▶ [WORK REQUEST]: Starting at the first line of the records below, reproduce every line up to and including the line with "# Demo Video", but leave out all pictures.

▶ [RECORDS PROVIDED]:
▼
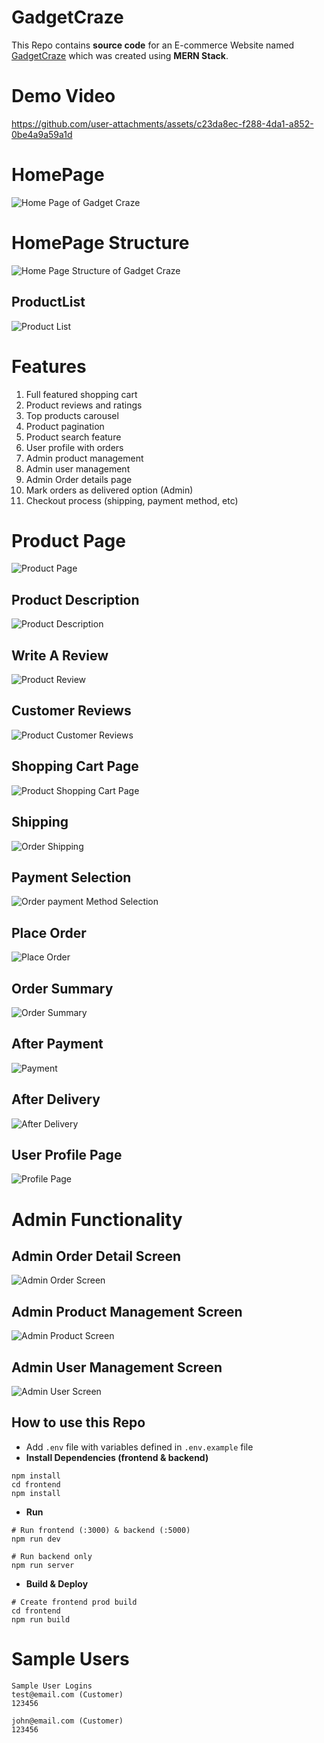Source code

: # GadgetCraze

This Repo contains **source code** for an E-commerce Website named [GadgetCraze](https://gadgetcraze-v1.onrender.com/) which was created using **MERN Stack**.

# Demo Video
https://github.com/user-attachments/assets/c23da8ec-f288-4da1-a852-0be4a9a59a1d

# HomePage

![Home Page of Gadget Craze](./GadgetCrazeImages/GadgetCrazeHomePage.jpeg)

# HomePage Structure

![Home Page Structure of Gadget Craze](./GadgetCrazeImages/HomePageStructure.jpg)

## ProductList

![Product List](./GadgetCrazeImages/ProductList.png)

# Features

1.  Full featured shopping cart
2.  Product reviews and ratings
3.  Top products carousel
4.  Product pagination
5.  Product search feature
6.  User profile with orders
7.  Admin product management
8.  Admin user management
9.  Admin Order details page
10. Mark orders as delivered option (Admin)
11. Checkout process (shipping, payment method, etc)

# Product Page

![Product Page](./GadgetCrazeImages/ProductPage.jpeg)

## Product Description

![Product Description](./GadgetCrazeImages/ProductDescription.png)

## Write A Review

![Product Review](./GadgetCrazeImages/WriteReview.png)

## Customer Reviews

![Product Customer Reviews](./GadgetCrazeImages/CustomerReviews.png)

## Shopping Cart Page

![Product Shopping Cart Page](./GadgetCrazeImages/CartScreen.png)

## Shipping

![Order Shipping](./GadgetCrazeImages/ShippingScreen.png)

## Payment Selection

![Order payment Method Selection](./GadgetCrazeImages/PaymentScreen.png)

## Place Order

![Place Order](./GadgetCrazeImages/PlaceOrderScreen.png)

## Order Summary

![Order Summary](./GadgetCrazeImages/OrderScreen.png)

## After Payment

![Payment](./GadgetCrazeImages/AfterPayingOrder.jpeg)

## After Delivery

![After Delivery](./GadgetCrazeImages/AfterDelivery.jpeg)

## User Profile Page

![Profile Page](./GadgetCrazeImages/UserProfileScreen.png)

# Admin Functionality

## Admin Order Detail Screen

![Admin Order Screen](./GadgetCrazeImages/AdminOrderScreen.png)

## Admin Product Management Screen

![Admin Product Screen](./GadgetCrazeImages/AdminProductScreen.png)

## Admin User Management Screen

![Admin User Screen](./GadgetCrazeImages/AdminUserScreen.png)

## How to use this Repo

-   Add `.env` file with variables defined in `.env.example` file
-   **Install Dependencies (frontend & backend)**

```
npm install
cd frontend
npm install
```

-   **Run**

```
# Run frontend (:3000) & backend (:5000)
npm run dev

# Run backend only
npm run server
```

-   **Build & Deploy**

```
# Create frontend prod build
cd frontend
npm run build
```

# Sample Users

```
Sample User Logins
test@email.com (Customer)
123456

john@email.com (Customer)
123456
```
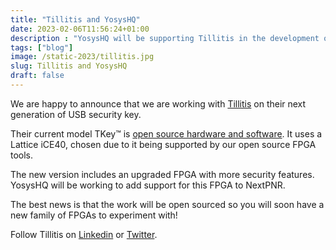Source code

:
 ```yaml
---
title: "Tillitis and YosysHQ"
date: 2023-02-06T11:56:24+01:00
description : "YosysHQ will be supporting Tillitis in the development of their next product."
tags: ["blog"]
image: /static-2023/tillitis.jpg
slug: Tillitis and YosysHQ
draft: false
---
```


We are happy to announce that we are working with [Tillitis](https://tillitis.se/) on their next generation of USB security key.

Their current model TKey™ is [open source hardware and software](https://github.com/tillitis). It uses a Lattice iCE40, chosen due to it being supported by our open source FPGA tools.

The new version includes an upgraded FPGA with more security features. YosysHQ will be working to add support for this FPGA to NextPNR.  

The best news is that the work will be open sourced so you will soon have a new family of FPGAs to experiment with!

Follow Tillitis on [Linkedin](https://www.linkedin.com/company/tillitis-ab/) or [Twitter](https://twitter.com/TillitisAB).
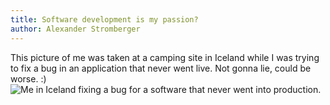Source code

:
 ```yaml
---
title: Software development is my passion?
author: Alexander Stromberger
---
```


This picture of me was taken at a camping site in Iceland while I was trying to fix a bug in an application that never went live.  Not gonna lie, could be worse. :)
![Me in Iceland fixing a bug for a software that never went into production.](https://public.st.fyi/blog/loveseng.jpg)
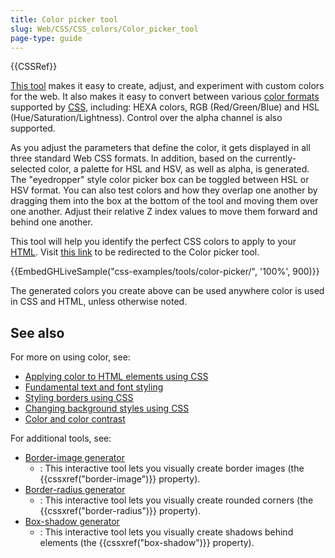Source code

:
 ```yaml
---
title: Color picker tool
slug: Web/CSS/CSS_colors/Color_picker_tool
page-type: guide
---
```


{{CSSRef}}

[This tool](https://mdn.github.io/css-examples/tools/color-picker/) makes it easy to create, adjust, and experiment with custom colors for the web. It also makes it easy to convert between various [color formats](/en-US/docs/Web/CSS/color_value) supported by [CSS](/en-US/docs/Web/CSS), including: HEXA colors, RGB (Red/Green/Blue) and HSL (Hue/Saturation/Lightness). Control over the alpha channel is also supported.

As you adjust the parameters that define the color, it gets displayed in all three standard Web CSS formats. In addition, based on the currently-selected color, a palette for HSL and HSV, as well as alpha, is generated. The "eyedropper" style color picker box can be toggled between HSL or HSV format. You can also test colors and how they overlap one another by dragging them into the box at the bottom of the tool and moving them over one another. Adjust their relative Z index values to move them forward and behind one another.

This tool will help you identify the perfect CSS colors to apply to your [HTML](/en-US/docs/Web/HTML). Visit [this link](https://mdn.github.io/css-examples/tools/color-picker/) to be redirected to the Color picker tool.

{{EmbedGHLiveSample("css-examples/tools/color-picker/", '100%', 900)}}

The generated colors you create above can be used anywhere color is used in CSS and HTML, unless otherwise noted.

## See also

For more on using color, see:

- [Applying color to HTML elements using CSS](/en-US/docs/Web/CSS/CSS_colors/Applying_color)
- [Fundamental text and font styling](/en-US/docs/Learn/CSS/Styling_text/Fundamentals)
- [Styling borders using CSS](/en-US/docs/Learn/CSS/Building_blocks/Backgrounds_and_borders)
- [Changing background styles using CSS](/en-US/docs/Learn/CSS/Building_blocks/Backgrounds_and_borders)
- [Color and color contrast](/en-US/docs/Learn/Accessibility/CSS_and_JavaScript#color_and_color_contrast)

For additional tools, see:

- [Border-image generator](/en-US/docs/Web/CSS/CSS_backgrounds_and_borders/Border-image_generator)
  - : This interactive tool lets you visually create border images (the {{cssxref("border-image")}} property).
- [Border-radius generator](/en-US/docs/Web/CSS/CSS_backgrounds_and_borders/Border-radius_generator)
  - : This interactive tool lets you visually create rounded corners (the {{cssxref("border-radius")}} property).
- [Box-shadow generator](/en-US/docs/Web/CSS/CSS_backgrounds_and_borders/Box-shadow_generator)
  - : This interactive tool lets you visually create shadows behind elements (the {{cssxref("box-shadow")}} property).
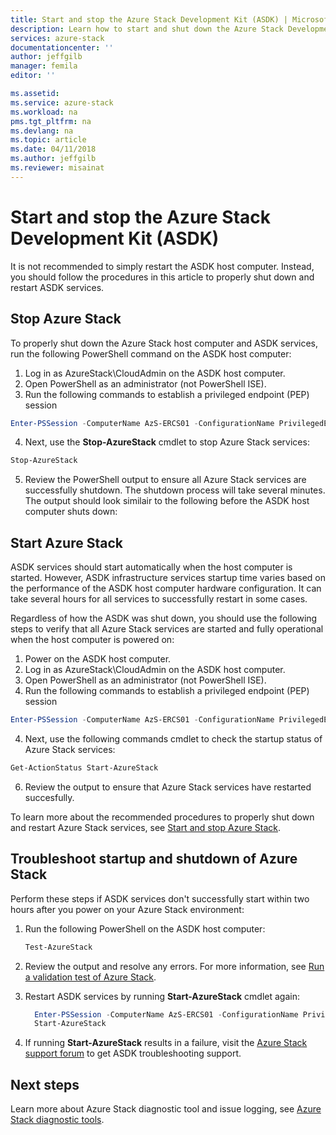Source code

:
 ```yaml
---
title: Start and stop the Azure Stack Development Kit (ASDK) | Microsoft Docs
description: Learn how to start and shut down the Azure Stack Development Kit (ASDK).
services: azure-stack
documentationcenter: ''
author: jeffgilb
manager: femila
editor: ''

ms.assetid: 
ms.service: azure-stack
ms.workload: na
pms.tgt_pltfrm: na
ms.devlang: na
ms.topic: article
ms.date: 04/11/2018
ms.author: jeffgilb
ms.reviewer: misainat
---
```


# Start and stop the Azure Stack Development Kit (ASDK)
It is not recommended to simply restart the ASDK host computer. Instead, you should follow the procedures in this article to properly shut down and restart ASDK services. 

## Stop Azure Stack 
To properly shut down the Azure Stack host computer and ASDK services, run the following PowerShell command on the ASDK host computer:

1. Log in as AzureStack\CloudAdmin on the ASDK host computer.
2. Open PowerShell as an administrator (not PowerShell ISE).
3. Run the following commands to establish a privileged endpoint (PEP) session 
  ```powershell
  Enter-PSSession -ComputerName AzS-ERCS01 -ConfigurationName PrivilegedEndpoint
  ```
4. Next, use the **Stop-AzureStack** cmdlet to stop Azure Stack services:
  ```powershell
  Stop-AzureStack
  ```
5. Review the PowerShell output to ensure all Azure Stack services are successfully shutdown. The shutdown process will take several minutes. The output should look similair to the following before the ASDK host computer shuts down:

## Start Azure Stack 
ASDK services should start automatically when the host computer is started. However, ASDK infrastructure services startup time varies based on the performance of the ASDK host computer hardware configuration. It can take several hours for all services to successfully restart in some cases.

Regardless of how the ASDK was shut down, you should use the following steps to verify that all Azure Stack services are started and fully operational when the host computer is powered on: 

1. Power on the ASDK host computer. 
2. Log in as AzureStack\CloudAdmin on the ASDK host computer.
3. Open PowerShell as an administrator (not PowerShell ISE).
4. Run the following commands to establish a privileged endpoint (PEP) session 
  ```powershell
  Enter-PSSession -ComputerName AzS-ERCS01 -ConfigurationName PrivilegedEndpoint
  ```
4. Next, use the following commands cmdlet to check the startup status of Azure Stack services:
  ```powershell
  Get-ActionStatus Start-AzureStack
  ```
6. Review the output to ensure that Azure Stack services have restarted succesfully.

To learn more about the recommended procedures to properly shut down and restart Azure Stack services, see [Start and stop Azure Stack](.\.\azure-stack-start-and-stop.md). 

## Troubleshoot startup and shutdown of Azure Stack
Perform these steps if ASDK services don't successfully start within two hours after you power on your Azure Stack environment:

1. Run the following PowerShell on the ASDK host computer:

    ```powershell
    Test-AzureStack
    ```

2. Review the output and resolve any errors. For more information, see [Run a validation test of Azure Stack](azure-stack-diagnostic-test.md).

4. Restart ASDK services by running **Start-AzureStack** cmdlet again:

    ```powershell
      Enter-PSSession -ComputerName AzS-ERCS01 -ConfigurationName PrivilegedEndpoint
      Start-AzureStack
    ```

5. If running **Start-AzureStack** results in a failure, visit the [Azure Stack support forum](https://social.msdn.microsoft.com/Forums/en-US/home?forum=azurestack) to get ASDK troubleshooting support. 

## Next steps 
Learn more about Azure Stack diagnostic tool and issue logging, see [Azure Stack diagnostic tools](.\.\azure-stack-diagnostics.md).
▲
▶ [WRITTEN SOLUTION]:
Source code

: # GadgetCraze

This Repo contains **source code** for an E-commerce Website named [GadgetCraze](https://gadgetcraze-v1.onrender.com/) which was created using **MERN Stack**.

# Demo Video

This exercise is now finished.